- [What this task involves]
Among the lines of the data, copy those that hold "FALSE".

[Items listed in a dataset]
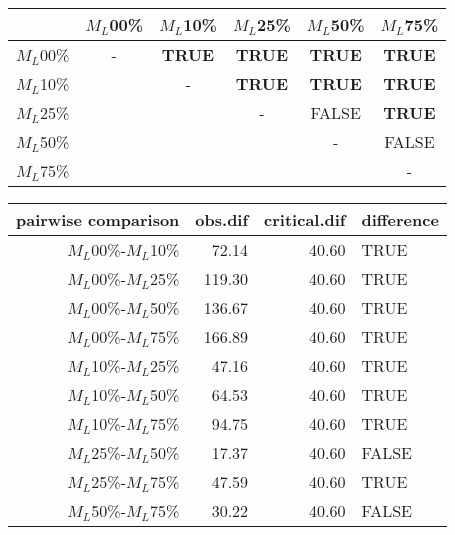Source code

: \begin{tabular}{c|ccccc}
    \hline
              & $M_L$00\% & $M_L$10\% & $M_L$25\% & $M_L$50\% & $M_L$75\% \\
    \hline
    $M_L$00\% & - & \textbf{TRUE}  & \textbf{TRUE} & \textbf{TRUE} & \textbf{TRUE}\\
    $M_L$10\% & & - & \textbf{TRUE}  & \textbf{TRUE} & \textbf{TRUE} \\
    $M_L$25\% & & & - & FALSE  & \textbf{TRUE} \\
    $M_L$50\% & & & & - & FALSE  \\
    $M_L$75\% & & & & & - \\
    \hline
\end{tabular}
\centering
\begin{tabular}{rrrl}
 pairwise comparison & obs.dif & critical.dif & difference \\ 
  \hline
  $M_L$00\%-$M_L$10\% & 72.14 & 40.60 & TRUE \\
  $M_L$00\%-$M_L$25\% & 119.30 & 40.60 & TRUE \\
  $M_L$00\%-$M_L$50\% & 136.67 & 40.60 & TRUE \\
  $M_L$00\%-$M_L$75\% & 166.89 & 40.60 & TRUE \\ 
  $M_L$10\%-$M_L$25\% & 47.16 & 40.60 & TRUE \\ 
  $M_L$10\%-$M_L$50\% & 64.53 & 40.60 & TRUE \\ 
  $M_L$10\%-$M_L$75\% & 94.75 & 40.60 & TRUE \\ 
  $M_L$25\%-$M_L$50\% & 17.37 & 40.60 & FALSE \\
  $M_L$25\%-$M_L$75\% & 47.59 & 40.60 & TRUE \\ 
  $M_L$50\%-$M_L$75\% & 30.22 & 40.60 & FALSE \\
   \hline
\end{tabular}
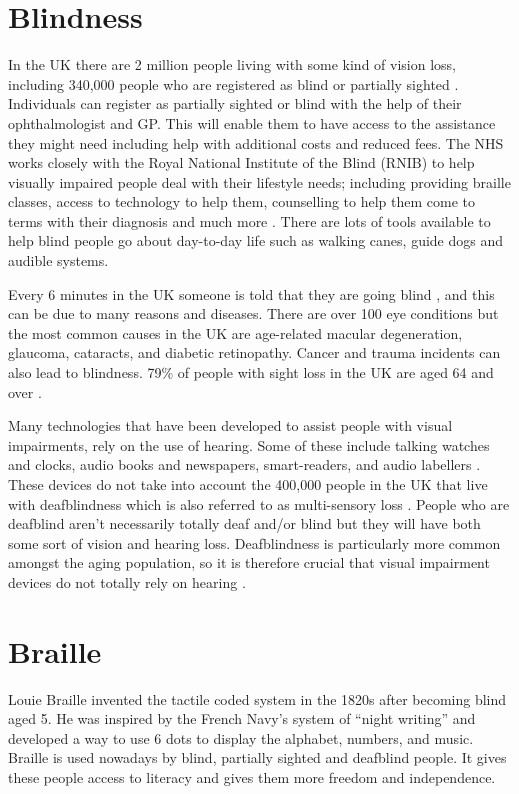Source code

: \section{Blindness}
In the UK there are 2 million people living with some kind of vision loss, including 340,000 people who are registered as blind or partially sighted .
Individuals can register as partially sighted or blind with the help of their ophthalmologist and GP. This will enable them to have access to the assistance they might need including help with additional costs and reduced fees.
The NHS works closely with the Royal National Institute of the Blind (RNIB) to help visually impaired people deal with their lifestyle needs; including providing braille classes, access to technology to help them, counselling to help them come to terms with their diagnosis and much more \cite{national_health_system_england_blindness_2017,royal_national_institute_of_blind_people_key_nodate}.
There are lots of tools available to help blind people go about day-to-day life such as walking canes, guide dogs and audible systems.  

Every 6 minutes in the UK someone is told that they are going blind \cite{fight_for_sight_facts_nodate}, and this can be due to many reasons and diseases.
There are over 100 eye conditions but the most common causes in the UK are age-related macular degeneration, glaucoma, cataracts, and diabetic retinopathy.
Cancer and trauma incidents can also lead to blindness.
79\% of people with sight loss in the UK are aged 64 and over \cite{royal_national_institute_of_blind_people_key_nodate}.  

Many technologies that have been developed to assist people with visual impairments, rely on the use of hearing.
Some of these include talking watches and clocks, audio books and newspapers, smart-readers, and audio labellers \cite{royal_national_institute_of_blind_people_audio_nodate}. 
These devices do not take into account the 400,000 people in the UK that live with deafblindness which is also referred to as multi-sensory loss .
People who are deafblind aren't necessarily totally deaf and/or blind but they will have both some sort of vision and hearing loss.
Deafblindness is particularly more common amongst the aging population, so it is therefore crucial that visual impairment devices do not totally rely on hearing \cite{sense_deafblindness_nodate,deafblind_uk_what_nodate,national_health_system_england_deafblindness_2017}.  

\section{Braille}
Louie Braille invented the tactile coded system in the 1820s after becoming blind aged 5.
He was inspired by the French Navy's system of ``night writing'' and developed a way to use 6 dots to display the alphabet, numbers, and music.
Braille is used nowadays by blind, partially sighted and deafblind people.
It gives these people access to literacy and gives them more freedom and independence.  

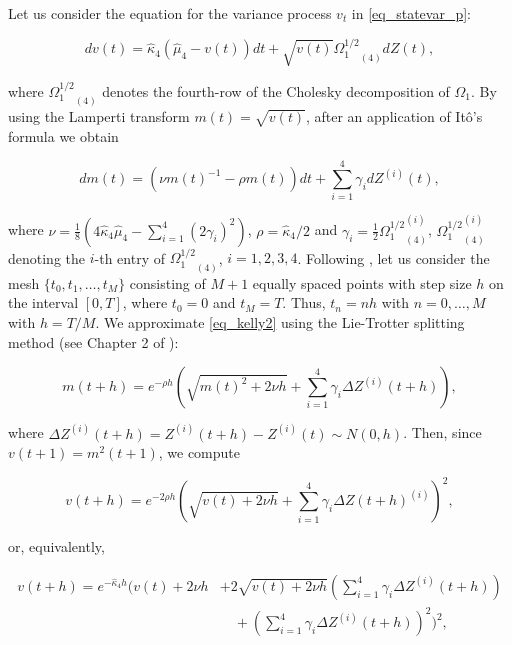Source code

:\documentclass{article}
\begin{document}
Let us consider the equation for the variance process $v_t$ in \eqref{eq_statevar_p}:

\begin{equation} \label{eq_kelly1}
    dv (t) = \widehat{\kappa}_4(\widehat{\mu}_4 - v (t) ) dt + \sqrt{v(t)} {\Omega^{1/2}_1}_{(4)} dZ(t),
\end{equation}

\noindent where ${\Omega^{1/2}_1}_{(4)}$ denotes the fourth-row of the Cholesky decomposition of $\Omega_1$. By using the Lamperti transform $m(t) = \sqrt{v(t)}$, after an application of It\^{o}’s formula we obtain

\begin{equation} \label{eq_kelly2}
    d m (t) = (\nu m(t)^{-1} - \rho m(t) )dt + \sum_{i=1}^4 \gamma_i  dZ^{(i)}(t),
\end{equation}

\noindent where $\nu = \frac{1}{8}(4 \widehat{\kappa}_4 \widehat{\mu}_4 - \sum_{i=1}^4 (2\gamma_i)^2 )$, $\rho = \widehat{\kappa}_4/2$ and $\gamma_i = \frac{1}{2} {\Omega^{1/2}_1}_{(4)}^{(i)}$, ${\Omega^{1/2}_1}_{(4)} ^{(i)}$ denoting the $i$-th entry of ${\Omega^{1/2}_1}_{(4)}$, $i=1,2,3,4$. Following \cite{kelly23}, let us consider the mesh $\{t_0,t_1,\ldots,t_M\}$ consisting of 
$M+1$ equally spaced points with step size $h$ on the interval $[0,T]$, where $t_0 = 0$ and $t_M = T$. Thus, $t_n = n h$  with $n=0,\ldots,M$ with $h=T/M$. We approximate \eqref{eq_kelly2} using the Lie-Trotter splitting method (see Chapter 2 of \cite{hairer06}):

\begin{equation*}
    m(t+h) = e^{- \rho h} \left( \sqrt{m(t)^2 + 2 \nu h} + \sum_{i=1}^4 \gamma_i \Delta Z^{(i)}(t+h) \right),
\end{equation*}

\noindent where $\Delta Z^{(i)}(t+h) = Z^{(i)}(t+h) - Z^{(i)}(t) \sim N(0, h)$. Then, since $v(t+1) = m^2(t+1) $, we compute

\begin{equation*}
    v(t+h) = e^{ - 2 \rho h} \left( \sqrt{v(t) + 2 \nu h} + \sum_{i=1}^4 \gamma_i \Delta Z(t+h)^{(i)} \right)^2,
\end{equation*}

\noindent or, equivalently,

\begin{align*}
    v(t+h) = e^{ - \widehat{\kappa}_4 h} \Bigg( v(t) + 2 \nu h 
    &+ 2 \sqrt{v(t) + 2 \nu h} \left( \sum_{i=1}^4 \gamma_i  \Delta Z^{(i)}(t+h) \right)  \\
    &\quad + \left( \sum_{i=1}^4 \gamma_i  \Delta Z^{(i)}(t+h) \right)^2 \Bigg)^2,
\end{align*}
\end{document}
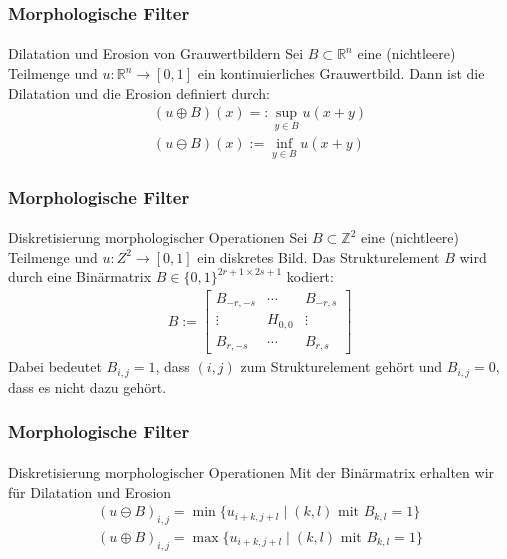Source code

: \documentclass{beamer}
\begin{document}
\begin{frame}
    \frametitle{Morphologische Filter}
\framesubtitle{}

\begin{block}{Dilatation und Erosion von Grauwertbildern}
Sei $B \subset \mathbb{R}^n$ eine (nichtleere) Teilmenge und $u : \mathbb{R}^n \to [ 0,1 ]$ ein kontinuierliches Grauwertbild. Dann ist die Dilatation und die Erosion definiert durch:
\begin{align*}
(u \oplus B)(x) =: \sup_{y \in B} u(x +y) \\
(u \ominus B)(x) := \inf_{y \in B} u(x +y)
\end{align*}
\end{block}

 \end{frame}


\begin{frame}
    \frametitle{Morphologische Filter}
\framesubtitle{}

\begin{block}{Diskretisierung morphologischer Operationen}
Sei $B \subset \mathbb{Z}^2$ eine (nichtleere) Teilmenge und $u : Z^2 \to [0,1]$  ein diskretes  Bild. Das Strukturelement $B$ wird durch eine Binärmatrix $B \in \{ 0,1 \}^{2r +1 \times 2s +1}$ kodiert:
\begin{align*}
B := \begin{bmatrix} 
    B_{-r, -s} & \cdots  & B_{-r, s} \\
     \vdots & H_{0, 0} & \vdots						\\
	B_{r, -s} & \cdots & B_{r, s} 
\end{bmatrix}\end{align*}
Dabei bedeutet $B_{i,j} =1$, dass $(i,j)$ zum Strukturelement gehört und  $B_{i,j} =0$, dass es nicht dazu gehört. 
\end{block}

 \end{frame}


\begin{frame}
    \frametitle{Morphologische Filter}
\framesubtitle{}

\begin{block}{Diskretisierung morphologischer Operationen}
Mit der Binärmatrix erhalten wir für Dilatation und Erosion
\begin{align*}
(u \ominus B)_{i,j} = \min \{ u_{i+k, j+l}  \; | \;  (k,l) \text{ mit } B_{k,l} = 1\} \\
(u \oplus B)_{i,j}  =\max \{ u_{i+k, j+l}  \; | \;  (k,l) \text{ mit } B_{k,l} = 1\} 
\end{align*}

\end{block}

 \end{frame}
\end{document}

- [Response to this exercise]
    $M_L$25\% & & & - & FALSE  & \textbf{TRUE} \\
    $M_L$50\% & & & & - & FALSE  \\
  $M_L$25\%-$M_L$50\% & 17.37 & 40.60 & FALSE \\
  $M_L$50\%-$M_L$75\% & 30.22 & 40.60 & FALSE \\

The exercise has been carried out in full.